Frederick Daniel Tanggela, an analyst at Trimegah Securities, said revenue for the first half had already hit 70 percent of Trimegah’s full-year target.
“With these better-than-expected sets of results we will review our 2012 sales volumes estimate and upgrade our 2012 forecasts,” Frederick said in a report released on Friday. In terms of stock valuation, Frederick said Harum was the best performer in the second quarter out of seven coal companies he covers. He maintained his “buy” recommendation with a stock price target of Rp 6,700.
Harum said earlier that it was targeting to increase production this year by 30 percent to about 13 million tons, with sales volume expected to mirror the growth rate in production. In 2011, the company sold 10.4 million tons, with the balance of its production coming from third-party sources.
Shares of Adaro rose 1.5 percent to Rp 1,370 at the IDX on Friday. They have lost 23 percent so far this year. Harum lost 0.9 percent to Rp 5,850 on Friday, bringing its decline this year to 17 percent. In comparison, the Jakarta Mining Index — which tracks coal mining companies — has lost 25 percent for the year.

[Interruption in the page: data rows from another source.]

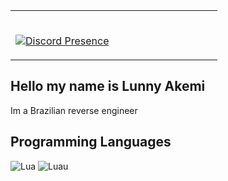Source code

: <table width="100%"> 
  <tr>
  <td width="50%">
    
&nbsp; <br> [![Discord Presence](https://lanyard.cnrad.dev/api/766551878187352064)](https://discord.com/users/766551878187352064)
    
  </td>
</table>

## Hello my name is Lunny Akemi
Im a Brazilian reverse engineer

## Programming Languages
![Lua](https://img.shields.io/badge/lua-0047B3?style=for-the-badge&logo=lua&logoColor=white) ![Luau](https://img.shields.io/badge/luau-EC4A3F?style=for-the-badge&logo=roblox&logoColor=white)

S hares of Bumi Resources, the country’s biggest coal miner, jumped 11 percent to 700, halting a four-day, 38 percent decline. Bumi signed a deal to sell its 50 percent stake in an unlisted coal unit operated by Fajar Bumi Sakti for $200 million, according to Dow Jones Newswires. That money could help cover debt payments of $600 million owed to China Investment Corp. by end of the year. Dileep Srivastava, a director at Bumi Resources, declined to comment.